09.09.2012 23:05
    Поделиться

    Миланский театр Ла Скала привез оперу Моцарта в Большой театр

    Премьера постановки Роберта Карсена и Даниэля Баренбойма в прошлом сезоне транслировалась каналом "Культура", и часть интриги привезенного спектакля пропала. Но сюрпризов оказалось немало.

    В увертюре "Дон Жуана", прозвучавшей под управлением Даниэля Баренбойма кристаллически прозрачно и лаконично, неожиданно не обнаружилось никаких предвестий жуановских страстей, роковой развязки с торжеством правильных ценностей над грехами. Оркестровый звук был нежным, воздушным, будто намеренно игнорировал аффекты. Казалось, такого "Дон Жуана" мог написать Моцарт не в 31 год, а на пороге вечности, когда взору открывается ясность мира.

    "Ключ" Баренбойма звучал словно поверх того, что происходит на сцене. Донна Анна требует мести за убийство отца Командора, а в оркестре и у Марии Бенгтссон (Анна) - ни намека на гнев или исступление. Наоборот, "безмятежное", энергетически разреженное развитие музыкальной ткани, наслаждение переплетением инструментальных линий. И Роберт Карсен, постановщик "Дон Жуана", не противоречил Баренбойму, намеренно не накаляя страстей на сцене . Герои его спектакля вели игру - не чувственную, а с собственным рацио, просчитывая каждый шаг. Исключением из этой тотальной игры была только Эльвира в исполнении Доротеи Решманн, проживавшая свою оскорбленную любовь к Жуану с живой страстью, окрашенной моцартовской иронией. И Мазетто (Костас Сморигинас), бесновавшийся от ревности к Церлине (Анна Прохазка). Остальные персонажи разыгрывали в масках истории в духе мариводажа, дамы - чаще неглиже - легко вовлекались в эротические провокации Дон Жуана.

    Разгадывать режиссерские ребусы публике не пришлось: Карсен сразу выложил свои карты. Действие его "Дон Жуана" происходит в оперном Ла Скала.

    Зал, сцена, кулисы - часть спектакля, Дон Жуан - его вечный дух, режиссирующий все истории - реальные или вымышленные либреттистами - про любовь, измены, месть. А бесконечность творческого духа торжествует в эпилоге, когда Дон Жуан, наказанный Командором, выходит на сцену и, дымя сигаретой, отправляет всех в театральную "преисподнюю".

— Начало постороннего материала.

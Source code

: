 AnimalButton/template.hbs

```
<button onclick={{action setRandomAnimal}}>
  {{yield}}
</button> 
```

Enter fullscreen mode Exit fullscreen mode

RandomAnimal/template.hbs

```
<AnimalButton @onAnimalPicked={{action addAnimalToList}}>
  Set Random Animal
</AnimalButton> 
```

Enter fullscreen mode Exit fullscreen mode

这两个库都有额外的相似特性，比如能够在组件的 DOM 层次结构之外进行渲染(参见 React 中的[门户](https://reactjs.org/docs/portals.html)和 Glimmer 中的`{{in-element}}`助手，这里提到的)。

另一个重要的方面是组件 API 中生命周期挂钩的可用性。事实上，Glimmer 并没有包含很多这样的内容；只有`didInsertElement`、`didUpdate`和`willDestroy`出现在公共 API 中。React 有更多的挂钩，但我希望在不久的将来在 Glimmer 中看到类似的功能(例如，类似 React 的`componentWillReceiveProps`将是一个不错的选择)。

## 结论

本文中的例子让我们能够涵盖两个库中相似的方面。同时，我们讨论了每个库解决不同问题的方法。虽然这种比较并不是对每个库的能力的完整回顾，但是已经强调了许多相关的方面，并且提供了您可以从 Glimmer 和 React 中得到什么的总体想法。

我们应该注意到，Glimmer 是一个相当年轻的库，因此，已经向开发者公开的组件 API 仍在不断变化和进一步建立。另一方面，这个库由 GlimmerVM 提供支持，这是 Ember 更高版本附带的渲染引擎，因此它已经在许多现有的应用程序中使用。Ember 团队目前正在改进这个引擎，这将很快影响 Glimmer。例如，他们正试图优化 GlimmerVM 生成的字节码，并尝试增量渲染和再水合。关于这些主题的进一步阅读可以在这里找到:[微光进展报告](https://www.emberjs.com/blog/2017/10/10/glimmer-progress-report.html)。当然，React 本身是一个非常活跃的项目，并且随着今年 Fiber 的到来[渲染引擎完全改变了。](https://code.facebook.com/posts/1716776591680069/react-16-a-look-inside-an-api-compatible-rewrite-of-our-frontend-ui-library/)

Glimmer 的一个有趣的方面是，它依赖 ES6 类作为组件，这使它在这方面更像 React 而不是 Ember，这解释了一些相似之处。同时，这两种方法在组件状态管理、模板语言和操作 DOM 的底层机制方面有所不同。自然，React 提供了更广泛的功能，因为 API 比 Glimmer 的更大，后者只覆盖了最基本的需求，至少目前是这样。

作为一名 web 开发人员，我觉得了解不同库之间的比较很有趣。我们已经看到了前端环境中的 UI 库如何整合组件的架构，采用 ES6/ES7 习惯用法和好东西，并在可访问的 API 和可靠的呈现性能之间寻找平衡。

    В спектакле Карсена разгадка предшествовала загадке: уже на звуках увертюры из партера появился Дон Жуан и сорвал занавес на сцене, открыв гигантское зеркало. Эффект был взрывным, зеркало отразило зал Большого театра. Два театра словно "слились": на сцене - занавес Ла Скала, в отражении - зал Большого. Публика сюрприз оценила. Так же, как и появление в финале в царской ложе Командора, который по режиссерскому сюжету "регламентирует" фривольности на сцене.

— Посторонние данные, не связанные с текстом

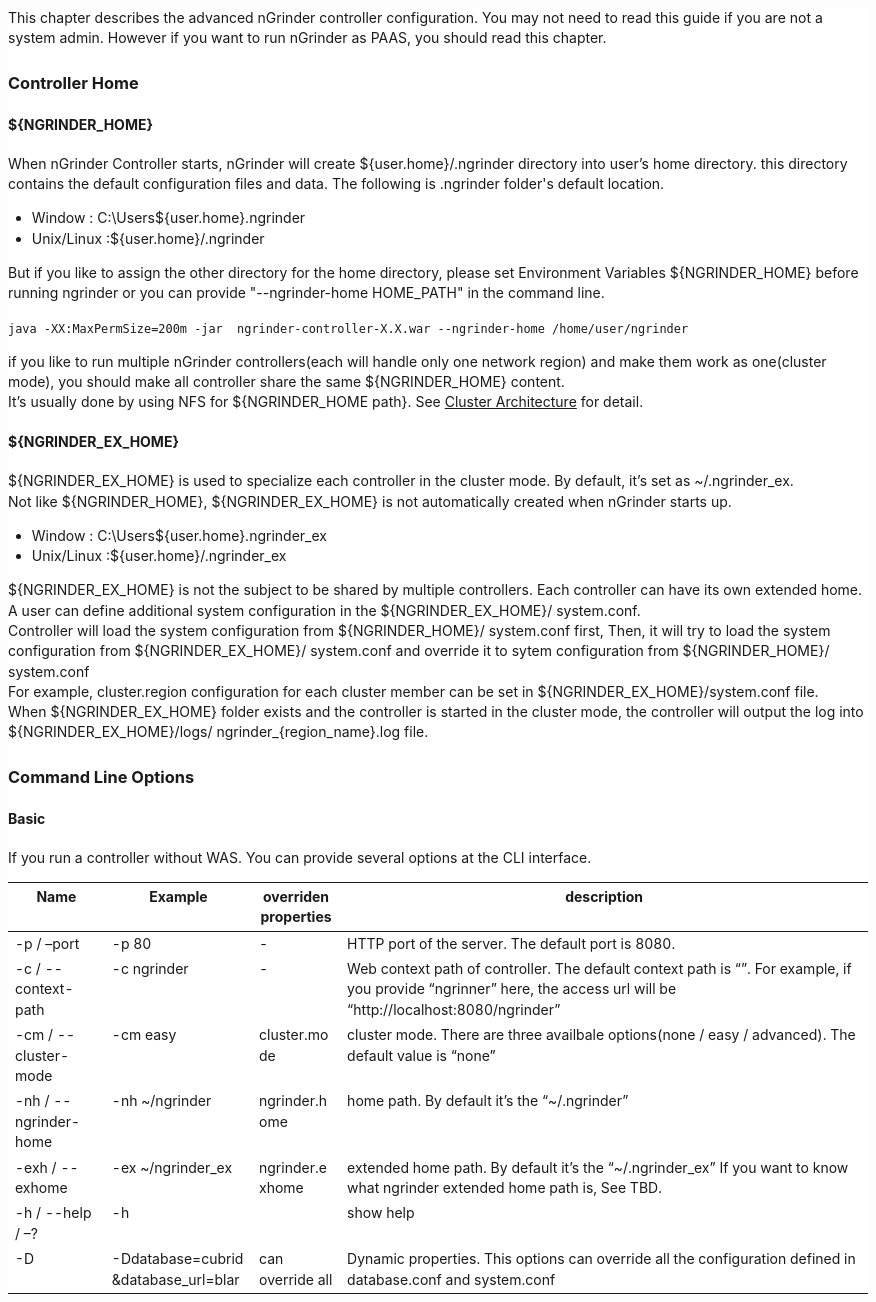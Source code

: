 This chapter describes the advanced nGrinder controller configuration. You may not need to read this guide if you are not a system admin. However if you want to run nGrinder as PAAS, you should read this chapter.

### Controller Home

#### ${NGRINDER_HOME}
When nGrinder Controller starts, nGrinder will create ${user.home}/.ngrinder directory into user’s home directory. this directory contains the default configuration files and data. The following is .ngrinder folder's default location.
- Window   : C:\Users\${user.home}\.ngrinder
- Unix/Linux :${user.home}/.ngrinder

But if you like to assign the other directory for the home directory, please set Environment Variables ${NGRINDER_HOME}  before running ngrinder or you can provide "--ngrinder-home HOME_PATH" in the command line.

```
java -XX:MaxPermSize=200m -jar  ngrinder-controller-X.X.war --ngrinder-home /home/user/ngrinder
```

if you like to run multiple nGrinder controllers(each will handle only one network region) and make them work as one(cluster mode), you should make all controller share the same ${NGRINDER_HOME} content.  
It’s usually done by using NFS for ${NGRINDER_HOME path}. See [Cluster Architecture](cluster-architecture) for detail.

#### ${NGRINDER_EX_HOME}
${NGRINDER_EX_HOME} is used to specialize each controller in the cluster mode. By default, it’s set as ~/.ngrinder_ex.  
Not like ${NGRINDER_HOME}, ${NGRINDER_EX_HOME} is not automatically created when nGrinder starts up.
- Window   : C:\Users\${user.home}\.ngrinder_ex
- Unix/Linux :${user.home}/.ngrinder_ex

${NGRINDER_EX_HOME} is not the subject to be shared by multiple controllers. Each controller can have its own extended home. A user can define additional system configuration in the ${NGRINDER_EX_HOME}/ system.conf.  
Controller will load the system configuration from ${NGRINDER_HOME}/ system.conf first, Then, it will try to load the system configuration from ${NGRINDER_EX_HOME}/ system.conf and override it to sytem configuration from ${NGRINDER_HOME}/ system.conf  
For example, cluster.region configuration for each cluster member can be set in ${NGRINDER_EX_HOME}/system.conf file.  
When ${NGRINDER_EX_HOME} folder exists and the controller is started in the cluster mode, the controller will output the log into ${NGRINDER_EX_HOME}/logs/ ngrinder_{region_name}.log file.


### Command Line Options

#### Basic
If you run a controller without WAS. You can provide several options at the CLI interface.

|Name|Example|overriden properties|description|
|----|-------|--------------------|-----------|
|-p / –port|-p 80|-|HTTP port of the server. The default port is 8080.|
|-c / --context-path|-c ngrinder|-|Web context path of controller. The default context path is “”. For example, if you provide “ngrinner” here, the access url will be “http://localhost:8080/ngrinder”|
|-cm / --cluster-mode|-cm easy|cluster.mode|cluster mode. There are three availbale options(none / easy / advanced). The default value is “none”|
|-nh / --ngrinder-home|-nh ~/ngrinder|ngrinder.home|home path. By default it’s the “~/.ngrinder”|
|-exh / --exhome|-ex ~/ngrinder_ex|ngrinder.exhome|extended home path. By default it’s the “~/.ngrinder_ex” If you want to know what ngrinder extended home path is, See TBD.|
|-h / --help / –?|-h| |show help|
|-D|-Ddatabase=cubrid &database_url=blar|can override all|Dynamic properties. This options can override all the configuration defined in database.conf and system.conf|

    Остальные "сюрпризы", правда, оказались другого сорта. В финале первого действия у маэстро Баренбойма случилось невообразимое: оркестровый ансамбль, выведенный на сцену как участник карнавала, устроенного Дон Жуаном для соблазнения Церлины, абсолютно разошелся с оркестром, развалились все ансамбли вокалистов. Очевидцы утверждают, что на спектакле в Ла Скала происходило то же самое. Трудно предположить, что так задумано, поскольку музыкальный результат был катастрофическим. Отдельные нестыковки певцов с оркестром случались и по ходу спектакля, хотя в целом ансамбль певцов звучал ровно, если не сказать, стерто по индивидуальностям: непривычно тускло по динамике и с пунктуальным вниманием к деталям вокала. На крупный масштаб характера претендовали только Петер Маттеи (Дон Жуан) и Доротея Решманн, вносившая бурный тон в разреженное ментальное пространство спектакля Карсена, находиться в котором было временами скучновато. И не потому, что Дон Жуан бил Командора подушкой, а не шпагой, сразу снижая градус конфликта, или все донны только и озабочены были эротической манией, а Жуан при этом беспрерывно менял свои костюмы, бабочки, халаты, превращаясь из легендарного обольстителя в пустоватого фата.

    Скучновато временами потому, что Карсен определил скуку как мотив поступков Дон Жуана. Его Жуану, выступающему в роли режиссера любовных историй, которых он поставил уже тысячи, - на сцене и за кулисами, в оперных дуэтах и монологах страдающих героев и героинь, сама любовь уже давно неинтересна. Ему интересно только собственное отражение в зеркале и осознание, что искусность его еще не утрачена. Что же, и в этом пустом самообольщении Жуана есть истина.